El secreto - José Carlos Castañeda | La Crónica de Hoy
Facebook Twitter Youtube Viernes 02 de Marzo, 2018

¿Para qué sirve el lenguaje? La pregunta parece obvia, no lo es. Algunos responden de manera inmediata con una afirmación contundente: comunicar es la única función del lenguaje y repiten ese viejo modelo donde un emisor trasmite un mensaje a un receptor pasivo. Esta conclusión me parece apresurada. Las palabras no son unívocas. A pesar de lo que a veces se piensa, no hay una relación directa entre el significado y las cosas. Al contrario, el sentido se construye en un entramado de relaciones, que podría visualizarse como una telaraña, donde las letras necesitan de un contexto para decir algo.

Jacques Derrida ha sugerido que “no siempre se escribe con el deseo de que a uno lo entiendan”. ¿Por qué? La transparencia, la total inteligibilidad del texto, destruye su porvenir, lo ancla al presente. La resistencia de la literatura consiste en eludir la primera lectura y provocar la relectura: los juegos de la interpretación.

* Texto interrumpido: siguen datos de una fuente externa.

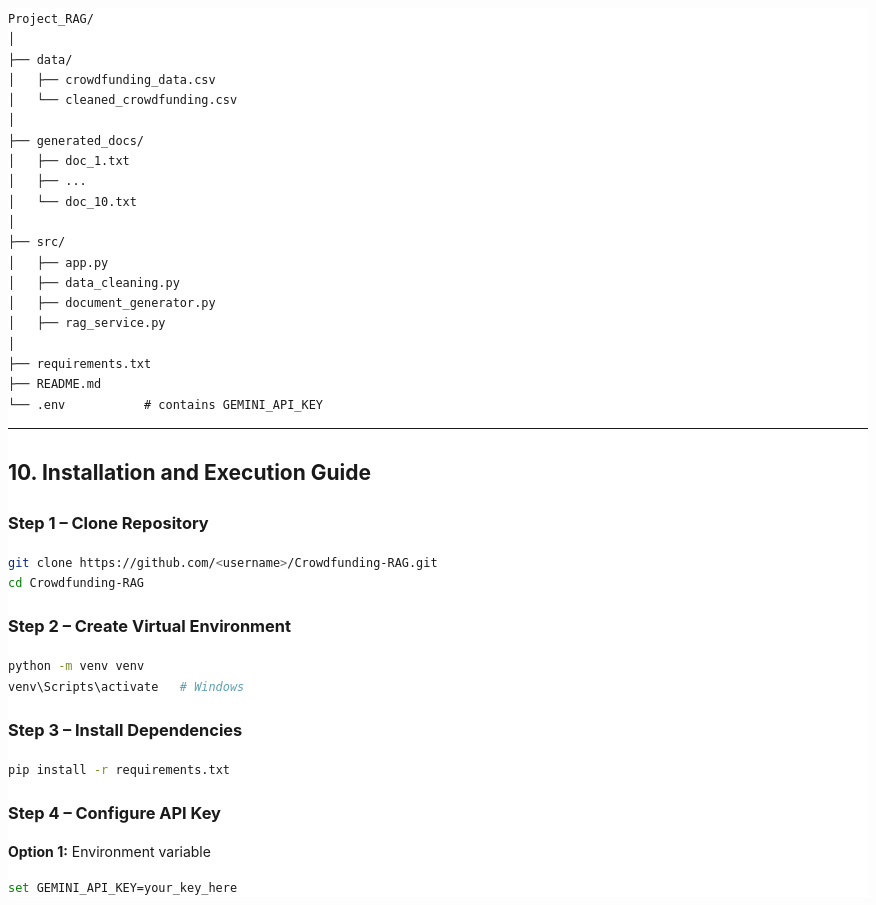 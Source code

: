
 ```
Project_RAG/
│
├── data/
│   ├── crowdfunding_data.csv
│   └── cleaned_crowdfunding.csv
│
├── generated_docs/
│   ├── doc_1.txt
│   ├── ...
│   └── doc_10.txt
│
├── src/
│   ├── app.py
│   ├── data_cleaning.py
│   ├── document_generator.py
│   ├── rag_service.py
│
├── requirements.txt
├── README.md
└── .env           # contains GEMINI_API_KEY
```

---

## 10. Installation and Execution Guide

### Step 1 – Clone Repository

```bash
git clone https://github.com/<username>/Crowdfunding-RAG.git
cd Crowdfunding-RAG
```

### Step 2 – Create Virtual Environment

```bash
python -m venv venv
venv\Scripts\activate   # Windows
```

### Step 3 – Install Dependencies

```bash
pip install -r requirements.txt
```

### Step 4 – Configure API Key

**Option 1:** Environment variable

```bash
set GEMINI_API_KEY=your_key_here
```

Como los seres humanos, las palabras son ambiguas. Imaginar que tienen una interpretación literal es tanto como ignorar el poder de la literatura. Esa ambigüedad propia de la comunicación hace que las relaciones personales enfrenten un grado de complejidad enorme. El malentendido es la expresión.

Recuerdo una novela de Ian McEwan, El Inocente donde relata el origen del lenguaje. Su disertación literaria invita a pensar en los distintos usos del lenguaje, que no buscan comunicar, sino ocultar, confundir y adquirir poder.

La narración podría ser una fábula. Inicia en una especie de manada, donde la comunidad permanece junta y hace las mismas cosas. No hace falta comunicarse porque todos aprendían por imitación.

“Por eso no había necesidad del lenguaje. Si venía un leopardo, no tenía sentido decir: ‘Eh, tú, ¿qué viene por el sendero?’ ‘Un leopardo’. Todos podían verlo, todos estaban dando saltos y chillando para tratar de ahuyentarlo. Pero ¿qué ocurre cuando alguien se va solo para tener un momento de intimidad? Cuando ve venir un leopardo, sabe algo que los otros no saben. Tiene algo que ellos no tienen, tiene un secreto, y éste es el comienzo de su individualidad, de su conciencia. Si quiere compartir su secreto y correr por el sendero para advertir a los otros, entonces va a tener que inventar el lenguaje. De ahí nace la posibilidad de la cultura. También puede quedarse quieto y confiar en que el leopardo se coma al jefe que tanto le está incordiando. Un plan secreto, eso supone más individuación, más conciencia”.

El secreto, el lenguaje y el individuo están íntimamente conectados. El origen de la vida privada se entrelaza con la habilidad para engañar y preservar un secreto.

Otro novelista, Javier Marías en Corazón tan blanco indaga en los misterios que entraña el secreto. ¿Por qué ocultar lo que ha sucedido? ¿Por qué no contarlo?

 “–Mira –le dije–, las personas que guardan secretos durante mucho tiempo no siempre lo hacen por vergüenza o para protegerse a sí mismas, a veces es para proteger a otros, o para conservar amistades, o amores, o matrimonios, para hacer la vida más tolerable a sus hijos o para restarles un miedo, ya se suele tener bastantes. Puede que simplemente no quieran incorporar al mundo la relación de un hecho que ojalá no hubiera ocurrido. No contarlo es borrarlo un poco, olvidarlo un poco, negarlo, no contar su historia puede ser un pequeño favor que hacen al mundo. Hay que respetar eso. Tal vez tú no querrías saberlo todo de mí, tal vez no querrás con el paso del tiempo, más adelante, ni que yo lo sepa todo de ti. No querrás que lo supiera todo sobre nosotros un hijo nuestro. Sobre nosotros por separado, por ejemplo, antes de conocernos. Ni siquiera nosotros lo sabemos todo sobre nosotros, ni por separado antes ni juntos ahora”.